## Excerpted records
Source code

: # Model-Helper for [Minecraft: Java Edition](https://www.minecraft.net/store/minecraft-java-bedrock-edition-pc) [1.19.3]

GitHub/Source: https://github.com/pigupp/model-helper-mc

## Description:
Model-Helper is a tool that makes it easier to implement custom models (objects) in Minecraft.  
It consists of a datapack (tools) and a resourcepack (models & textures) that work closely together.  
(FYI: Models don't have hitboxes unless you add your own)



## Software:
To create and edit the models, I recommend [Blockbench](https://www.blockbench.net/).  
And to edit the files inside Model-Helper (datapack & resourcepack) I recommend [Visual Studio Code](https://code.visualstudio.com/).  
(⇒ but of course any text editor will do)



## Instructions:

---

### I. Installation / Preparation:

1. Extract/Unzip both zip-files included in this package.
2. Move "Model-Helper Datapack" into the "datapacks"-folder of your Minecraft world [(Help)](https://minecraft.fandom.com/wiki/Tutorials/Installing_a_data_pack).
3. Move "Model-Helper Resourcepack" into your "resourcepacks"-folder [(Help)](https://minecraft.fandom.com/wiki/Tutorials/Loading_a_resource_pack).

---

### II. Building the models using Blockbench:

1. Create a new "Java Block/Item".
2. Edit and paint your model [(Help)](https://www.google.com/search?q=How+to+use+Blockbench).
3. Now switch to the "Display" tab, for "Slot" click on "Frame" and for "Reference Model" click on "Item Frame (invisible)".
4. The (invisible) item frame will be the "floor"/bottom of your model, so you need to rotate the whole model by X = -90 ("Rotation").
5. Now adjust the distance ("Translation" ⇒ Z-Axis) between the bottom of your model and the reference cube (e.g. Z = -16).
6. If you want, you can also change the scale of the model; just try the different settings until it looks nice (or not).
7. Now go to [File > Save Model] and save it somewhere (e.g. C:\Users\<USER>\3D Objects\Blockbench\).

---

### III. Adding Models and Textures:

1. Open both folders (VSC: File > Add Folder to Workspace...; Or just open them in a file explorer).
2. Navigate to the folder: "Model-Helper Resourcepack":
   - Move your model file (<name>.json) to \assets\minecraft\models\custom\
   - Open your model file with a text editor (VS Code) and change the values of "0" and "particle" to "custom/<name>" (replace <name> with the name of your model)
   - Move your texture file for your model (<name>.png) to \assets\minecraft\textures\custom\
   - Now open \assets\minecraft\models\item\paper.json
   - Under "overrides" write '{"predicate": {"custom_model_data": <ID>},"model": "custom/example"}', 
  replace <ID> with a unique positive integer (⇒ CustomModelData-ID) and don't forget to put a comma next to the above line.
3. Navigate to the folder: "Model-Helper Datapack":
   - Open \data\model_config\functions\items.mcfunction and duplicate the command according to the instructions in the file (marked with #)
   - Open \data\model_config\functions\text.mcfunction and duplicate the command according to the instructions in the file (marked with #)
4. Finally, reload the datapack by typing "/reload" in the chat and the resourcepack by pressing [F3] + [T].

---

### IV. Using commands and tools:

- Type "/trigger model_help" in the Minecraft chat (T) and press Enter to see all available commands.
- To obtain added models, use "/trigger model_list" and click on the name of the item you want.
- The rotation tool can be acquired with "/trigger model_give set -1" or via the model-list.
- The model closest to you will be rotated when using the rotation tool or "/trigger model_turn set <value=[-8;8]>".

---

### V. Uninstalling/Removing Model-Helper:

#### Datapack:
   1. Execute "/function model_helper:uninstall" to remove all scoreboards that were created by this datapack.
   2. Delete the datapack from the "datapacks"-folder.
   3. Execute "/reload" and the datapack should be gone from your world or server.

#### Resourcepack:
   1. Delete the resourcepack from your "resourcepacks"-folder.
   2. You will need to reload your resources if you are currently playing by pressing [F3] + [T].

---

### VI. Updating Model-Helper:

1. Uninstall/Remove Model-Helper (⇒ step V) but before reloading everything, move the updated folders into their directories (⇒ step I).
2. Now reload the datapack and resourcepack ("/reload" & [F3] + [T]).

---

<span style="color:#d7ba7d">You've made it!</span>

## Assigned task
Please transcribe the material line by line, exactly, from its opening line through the line that contains "1. Extract/Unzip both".

## Result for this task
Source code

: # Model-Helper for [Minecraft: Java Edition](https://www.minecraft.net/store/minecraft-java-bedrock-edition-pc) [1.19.3]

GitHub/Source: https://github.com/pigupp/model-helper-mc

## Description:
Model-Helper is a tool that makes it easier to implement custom models (objects) in Minecraft.  
It consists of a datapack (tools) and a resourcepack (models & textures) that work closely together.  
(FYI: Models don't have hitboxes unless you add your own)



## Software:
To create and edit the models, I recommend [Blockbench](https://www.blockbench.net/).  
And to edit the files inside Model-Helper (datapack & resourcepack) I recommend [Visual Studio Code](https://code.visualstudio.com/).  
(⇒ but of course any text editor will do)



## Instructions:

---

### I. Installation / Preparation:

1. Extract/Unzip both zip-files included in this package.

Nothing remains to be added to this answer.